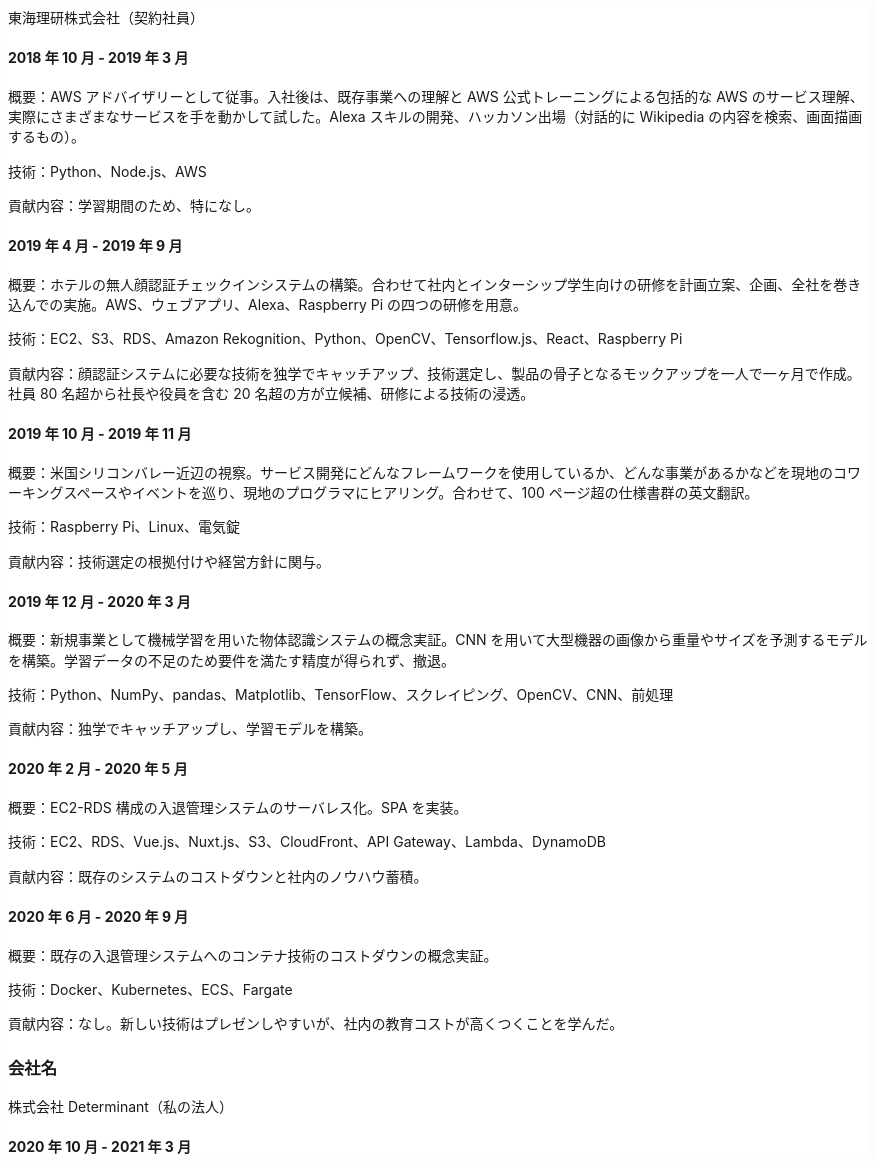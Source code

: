 東海理研株式会社（契約社員）

#### 2018 年 10 月 - 2019 年 3 月

概要：AWS アドバイザリーとして従事。入社後は、既存事業への理解と AWS 公式トレーニングによる包括的な AWS のサービス理解、実際にさまざまなサービスを手を動かして試した。Alexa スキルの開発、ハッカソン出場（対話的に Wikipedia の内容を検索、画面描画するもの）。

技術：Python、Node.js、AWS

貢献内容：学習期間のため、特になし。

#### 2019 年 4 月 - 2019 年 9 月

概要：ホテルの無人顔認証チェックインシステムの構築。合わせて社内とインターシップ学生向けの研修を計画立案、企画、全社を巻き込んでの実施。AWS、ウェブアプリ、Alexa、Raspberry Pi の四つの研修を用意。

技術：EC2、S3、RDS、Amazon Rekognition、Python、OpenCV、Tensorflow.js、React、Raspberry Pi

貢献内容：顔認証システムに必要な技術を独学でキャッチアップ、技術選定し、製品の骨子となるモックアップを一人で一ヶ月で作成。社員 80 名超から社長や役員を含む 20 名超の方が立候補、研修による技術の浸透。

#### 2019 年 10 月 - 2019 年 11 月

概要：米国シリコンバレー近辺の視察。サービス開発にどんなフレームワークを使用しているか、どんな事業があるかなどを現地のコワーキングスペースやイベントを巡り、現地のプログラマにヒアリング。合わせて、100 ページ超の仕様書群の英文翻訳。

技術：Raspberry Pi、Linux、電気錠

貢献内容：技術選定の根拠付けや経営方針に関与。

#### 2019 年 12 月 - 2020 年 3 月

概要：新規事業として機械学習を用いた物体認識システムの概念実証。CNN を用いて大型機器の画像から重量やサイズを予測するモデルを構築。学習データの不足のため要件を満たす精度が得られず、撤退。

技術：Python、NumPy、pandas、Matplotlib、TensorFlow、スクレイピング、OpenCV、CNN、前処理

貢献内容：独学でキャッチアップし、学習モデルを構築。

#### 2020 年 2 月 - 2020 年 5 月

概要：EC2-RDS 構成の入退管理システムのサーバレス化。SPA を実装。

技術：EC2、RDS、Vue.js、Nuxt.js、S3、CloudFront、API Gateway、Lambda、DynamoDB

貢献内容：既存のシステムのコストダウンと社内のノウハウ蓄積。

#### 2020 年 6 月 - 2020 年 9 月

概要：既存の入退管理システムへのコンテナ技術のコストダウンの概念実証。

技術：Docker、Kubernetes、ECS、Fargate

貢献内容：なし。新しい技術はプレゼンしやすいが、社内の教育コストが高くつくことを学んだ。

### 会社名

株式会社 Determinant（私の法人）

#### 2020 年 10 月 - 2021 年 3 月
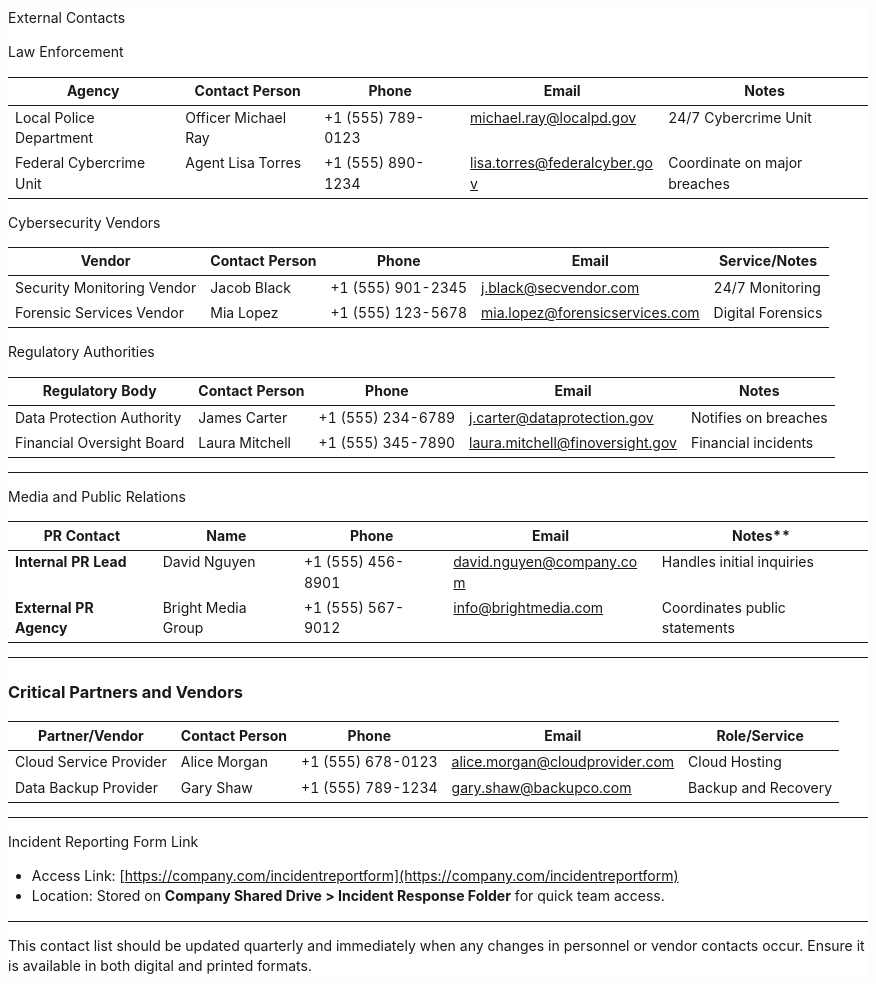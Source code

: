
External Contacts

Law Enforcement

| Agency            | Contact Person | Phone        | Email                 | Notes              |
|---------------------------|----------------------|-------------------|------------------------------|-------------------------|
| Local Police Department   | Officer Michael Ray  | +1 (555) 789-0123 | michael.ray@localpd.gov      | 24/7 Cybercrime Unit    |
| Federal Cybercrime Unit   | Agent Lisa Torres    | +1 (555) 890-1234 | lisa.torres@federalcyber.gov | Coordinate on major breaches |

Cybersecurity Vendors

| Vendor                | Contact Person | Phone       | Email                    | Service/Notes      |
|---------------------------|----------------------|-------------------|------------------------------|-------------------------|
| Security Monitoring Vendor | Jacob Black         | +1 (555) 901-2345 | j.black@secvendor.com        | 24/7 Monitoring         |
| Forensic Services Vendor  | Mia Lopez           | +1 (555) 123-5678 | mia.lopez@forensicservices.com | Digital Forensics   |

Regulatory Authorities

| Regulatory Body     | Contact Person  | Phone        | Email                 | Notes             |
|---------------------------|----------------------|-------------------|------------------------------|-------------------------|
| Data Protection Authority | James Carter         | +1 (555) 234-6789 | j.carter@dataprotection.gov  | Notifies on breaches    |
| Financial Oversight Board | Laura Mitchell       | +1 (555) 345-7890 | laura.mitchell@finoversight.gov | Financial incidents |

---

Media and Public Relations

| PR Contact           |Name           | Phone        | Email                    | Notes**               |
|---------------------------|---------------------|-------------------|------------------------------|-------------------------|
| **Internal PR Lead**      | David Nguyen        | +1 (555) 456-8901 | david.nguyen@company.com     | Handles initial inquiries|
| **External PR Agency**    | Bright Media Group  | +1 (555) 567-9012 | info@brightmedia.com         | Coordinates public statements|

---

### **Critical Partners and Vendors**

| **Partner/Vendor**        | **Contact Person**   | **Phone**         | **Email**                    | **Role/Service**        |
|---------------------------|----------------------|-------------------|------------------------------|-------------------------|
| Cloud Service Provider    | Alice Morgan        | +1 (555) 678-0123 | alice.morgan@cloudprovider.com | Cloud Hosting         |
| Data Backup Provider      | Gary Shaw           | +1 (555) 789-1234 | gary.shaw@backupco.com       | Backup and Recovery     |

---

Incident Reporting Form Link
- Access Link: [https://company.com/incidentreportform](https://company.com/incidentreportform)
- Location: Stored on **Company Shared Drive > Incident Response Folder** for quick team access.

---

This contact list should be updated quarterly and immediately when any changes in personnel or vendor contacts occur. Ensure it is available in both digital and printed formats.

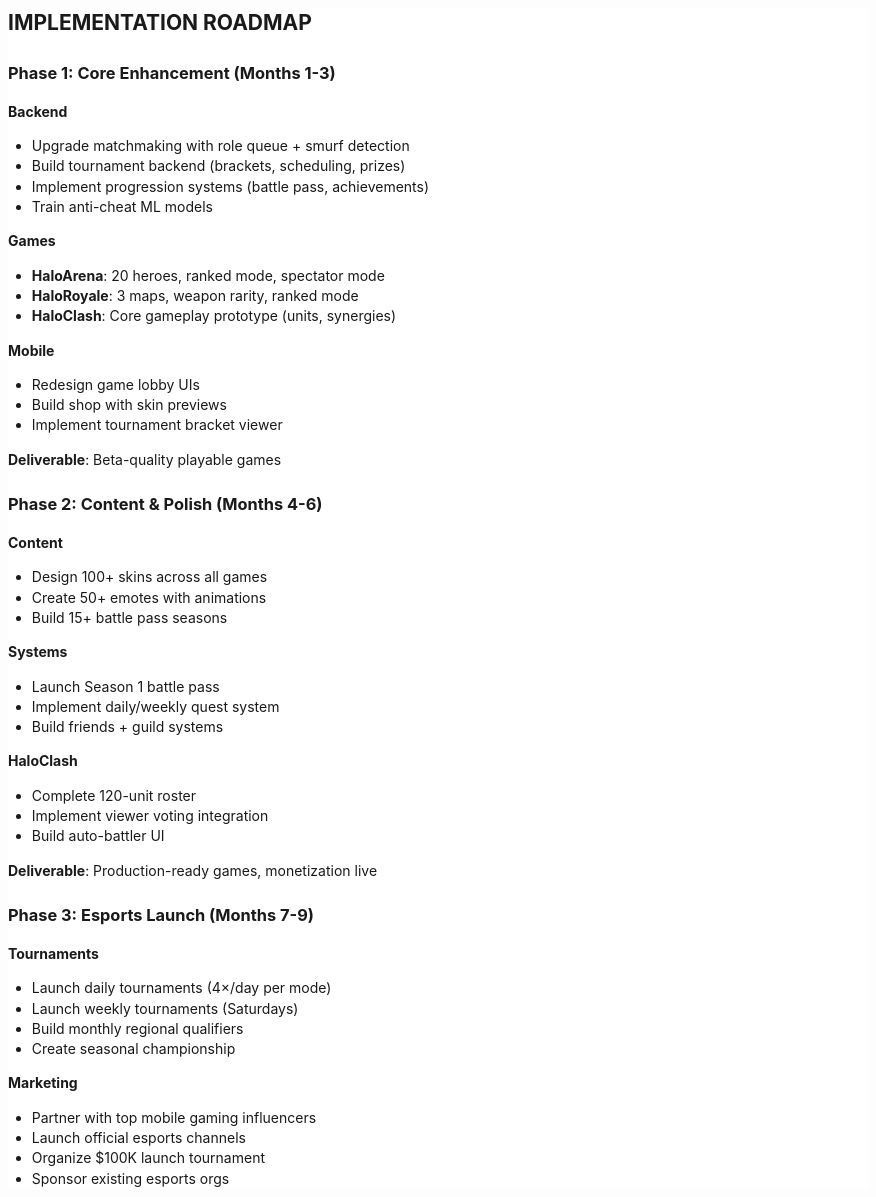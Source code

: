 
## IMPLEMENTATION ROADMAP

### Phase 1: Core Enhancement (Months 1-3)

**Backend**
- Upgrade matchmaking with role queue + smurf detection
- Build tournament backend (brackets, scheduling, prizes)
- Implement progression systems (battle pass, achievements)
- Train anti-cheat ML models

**Games**
- **HaloArena**: 20 heroes, ranked mode, spectator mode
- **HaloRoyale**: 3 maps, weapon rarity, ranked mode
- **HaloClash**: Core gameplay prototype (units, synergies)

**Mobile**
- Redesign game lobby UIs
- Build shop with skin previews
- Implement tournament bracket viewer

**Deliverable**: Beta-quality playable games

### Phase 2: Content & Polish (Months 4-6)

**Content**
- Design 100+ skins across all games
- Create 50+ emotes with animations
- Build 15+ battle pass seasons

**Systems**
- Launch Season 1 battle pass
- Implement daily/weekly quest system
- Build friends + guild systems

**HaloClash**
- Complete 120-unit roster
- Implement viewer voting integration
- Build auto-battler UI

**Deliverable**: Production-ready games, monetization live

### Phase 3: Esports Launch (Months 7-9)

**Tournaments**
- Launch daily tournaments (4×/day per mode)
- Launch weekly tournaments (Saturdays)
- Build monthly regional qualifiers
- Create seasonal championship

**Marketing**
- Partner with top mobile gaming influencers
- Launch official esports channels
- Organize $100K launch tournament
- Sponsor existing esports orgs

☆ ☆ ☆

**EXERCISE BRIEF**:
Without the pictures, write out the whole listing exactly as it appears.

**EXERCISE SOLUTION**:
Source code

: 東海理研株式会社（契約社員）

#### 2018 年 10 月 - 2019 年 3 月

概要：AWS アドバイザリーとして従事。入社後は、既存事業への理解と AWS 公式トレーニングによる包括的な AWS のサービス理解、実際にさまざまなサービスを手を動かして試した。Alexa スキルの開発、ハッカソン出場（対話的に Wikipedia の内容を検索、画面描画するもの）。

技術：Python、Node.js、AWS

貢献内容：学習期間のため、特になし。

#### 2019 年 4 月 - 2019 年 9 月

概要：ホテルの無人顔認証チェックインシステムの構築。合わせて社内とインターシップ学生向けの研修を計画立案、企画、全社を巻き込んでの実施。AWS、ウェブアプリ、Alexa、Raspberry Pi の四つの研修を用意。

技術：EC2、S3、RDS、Amazon Rekognition、Python、OpenCV、Tensorflow.js、React、Raspberry Pi

貢献内容：顔認証システムに必要な技術を独学でキャッチアップ、技術選定し、製品の骨子となるモックアップを一人で一ヶ月で作成。社員 80 名超から社長や役員を含む 20 名超の方が立候補、研修による技術の浸透。

#### 2019 年 10 月 - 2019 年 11 月

概要：米国シリコンバレー近辺の視察。サービス開発にどんなフレームワークを使用しているか、どんな事業があるかなどを現地のコワーキングスペースやイベントを巡り、現地のプログラマにヒアリング。合わせて、100 ページ超の仕様書群の英文翻訳。

技術：Raspberry Pi、Linux、電気錠

貢献内容：技術選定の根拠付けや経営方針に関与。

#### 2019 年 12 月 - 2020 年 3 月

概要：新規事業として機械学習を用いた物体認識システムの概念実証。CNN を用いて大型機器の画像から重量やサイズを予測するモデルを構築。学習データの不足のため要件を満たす精度が得られず、撤退。

技術：Python、NumPy、pandas、Matplotlib、TensorFlow、スクレイピング、OpenCV、CNN、前処理

貢献内容：独学でキャッチアップし、学習モデルを構築。

#### 2020 年 2 月 - 2020 年 5 月

概要：EC2-RDS 構成の入退管理システムのサーバレス化。SPA を実装。

技術：EC2、RDS、Vue.js、Nuxt.js、S3、CloudFront、API Gateway、Lambda、DynamoDB

貢献内容：既存のシステムのコストダウンと社内のノウハウ蓄積。

#### 2020 年 6 月 - 2020 年 9 月

概要：既存の入退管理システムへのコンテナ技術のコストダウンの概念実証。

技術：Docker、Kubernetes、ECS、Fargate

貢献内容：なし。新しい技術はプレゼンしやすいが、社内の教育コストが高くつくことを学んだ。

### 会社名

株式会社 Determinant（私の法人）

#### 2020 年 10 月 - 2021 年 3 月
Source code

:
External Contacts

Law Enforcement

| Agency            | Contact Person | Phone        | Email                 | Notes              |
|---------------------------|----------------------|-------------------|------------------------------|-------------------------|
| Local Police Department   | Officer Michael Ray  | +1 (555) 789-0123 | michael.ray@localpd.gov      | 24/7 Cybercrime Unit    |
| Federal Cybercrime Unit   | Agent Lisa Torres    | +1 (555) 890-1234 | lisa.torres@federalcyber.gov | Coordinate on major breaches |

Cybersecurity Vendors

| Vendor                | Contact Person | Phone       | Email                    | Service/Notes      |
|---------------------------|----------------------|-------------------|------------------------------|-------------------------|
| Security Monitoring Vendor | Jacob Black         | +1 (555) 901-2345 | j.black@secvendor.com        | 24/7 Monitoring         |
| Forensic Services Vendor  | Mia Lopez           | +1 (555) 123-5678 | mia.lopez@forensicservices.com | Digital Forensics   |

Regulatory Authorities

| Regulatory Body     | Contact Person  | Phone        | Email                 | Notes             |
|---------------------------|----------------------|-------------------|------------------------------|-------------------------|
| Data Protection Authority | James Carter         | +1 (555) 234-6789 | j.carter@dataprotection.gov  | Notifies on breaches    |
| Financial Oversight Board | Laura Mitchell       | +1 (555) 345-7890 | laura.mitchell@finoversight.gov | Financial incidents |

---

Media and Public Relations

| PR Contact           |Name           | Phone        | Email                    | Notes**               |
|---------------------------|---------------------|-------------------|------------------------------|-------------------------|
| **Internal PR Lead**      | David Nguyen        | +1 (555) 456-8901 | david.nguyen@company.com     | Handles initial inquiries|
| **External PR Agency**    | Bright Media Group  | +1 (555) 567-9012 | info@brightmedia.com         | Coordinates public statements|

---

### **Critical Partners and Vendors**

| **Partner/Vendor**        | **Contact Person**   | **Phone**         | **Email**                    | **Role/Service**        |
|---------------------------|----------------------|-------------------|------------------------------|-------------------------|
| Cloud Service Provider    | Alice Morgan        | +1 (555) 678-0123 | alice.morgan@cloudprovider.com | Cloud Hosting         |
| Data Backup Provider      | Gary Shaw           | +1 (555) 789-1234 | gary.shaw@backupco.com       | Backup and Recovery     |

---

Incident Reporting Form Link
- Access Link: [https://company.com/incidentreportform](https://company.com/incidentreportform)
- Location: Stored on **Company Shared Drive > Incident Response Folder** for quick team access.

---

This contact list should be updated quarterly and immediately when any changes in personnel or vendor contacts occur. Ensure it is available in both digital and printed formats.

Source code

: 
## IMPLEMENTATION ROADMAP

### Phase 1: Core Enhancement (Months 1-3)

**Backend**
- Upgrade matchmaking with role queue + smurf detection
- Build tournament backend (brackets, scheduling, prizes)
- Implement progression systems (battle pass, achievements)
- Train anti-cheat ML models

**Games**
- **HaloArena**: 20 heroes, ranked mode, spectator mode
- **HaloRoyale**: 3 maps, weapon rarity, ranked mode
- **HaloClash**: Core gameplay prototype (units, synergies)

**Mobile**
- Redesign game lobby UIs
- Build shop with skin previews
- Implement tournament bracket viewer

**Deliverable**: Beta-quality playable games

### Phase 2: Content & Polish (Months 4-6)

**Content**
- Design 100+ skins across all games
- Create 50+ emotes with animations
- Build 15+ battle pass seasons

**Systems**
- Launch Season 1 battle pass
- Implement daily/weekly quest system
- Build friends + guild systems

**HaloClash**
- Complete 120-unit roster
- Implement viewer voting integration
- Build auto-battler UI

**Deliverable**: Production-ready games, monetization live

### Phase 3: Esports Launch (Months 7-9)

**Tournaments**
- Launch daily tournaments (4×/day per mode)
- Launch weekly tournaments (Saturdays)
- Build monthly regional qualifiers
- Create seasonal championship

**Marketing**
- Partner with top mobile gaming influencers
- Launch official esports channels
- Organize $100K launch tournament
- Sponsor existing esports orgs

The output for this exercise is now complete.